===== Dataset records =====

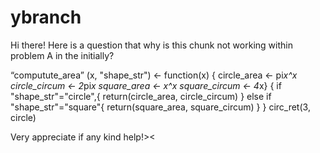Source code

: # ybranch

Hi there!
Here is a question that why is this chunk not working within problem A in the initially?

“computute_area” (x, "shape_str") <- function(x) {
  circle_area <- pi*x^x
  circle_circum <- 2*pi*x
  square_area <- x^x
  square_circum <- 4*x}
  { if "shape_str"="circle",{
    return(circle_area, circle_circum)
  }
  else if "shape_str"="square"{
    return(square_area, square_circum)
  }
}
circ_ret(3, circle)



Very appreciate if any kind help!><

=====
===== Dataset records =====

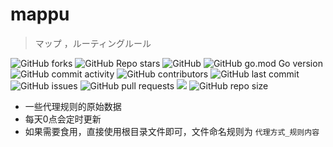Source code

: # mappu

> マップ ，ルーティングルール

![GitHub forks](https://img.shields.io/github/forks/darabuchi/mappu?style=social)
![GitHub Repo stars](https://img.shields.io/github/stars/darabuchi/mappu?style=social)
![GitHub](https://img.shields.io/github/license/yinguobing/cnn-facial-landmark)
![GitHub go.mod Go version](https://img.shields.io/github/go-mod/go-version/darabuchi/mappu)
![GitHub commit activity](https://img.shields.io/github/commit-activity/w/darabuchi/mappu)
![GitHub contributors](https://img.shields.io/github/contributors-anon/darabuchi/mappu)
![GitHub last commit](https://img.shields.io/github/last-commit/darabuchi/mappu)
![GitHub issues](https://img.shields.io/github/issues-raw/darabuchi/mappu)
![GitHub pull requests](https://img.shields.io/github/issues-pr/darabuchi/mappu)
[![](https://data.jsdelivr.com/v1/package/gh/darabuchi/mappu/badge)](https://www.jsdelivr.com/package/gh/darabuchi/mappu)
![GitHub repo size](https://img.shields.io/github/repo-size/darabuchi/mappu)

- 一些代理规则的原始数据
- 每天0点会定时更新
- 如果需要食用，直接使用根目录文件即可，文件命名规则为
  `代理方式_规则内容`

=====

Count of lines in the data above that contain the string "style": give this number and no other words.

2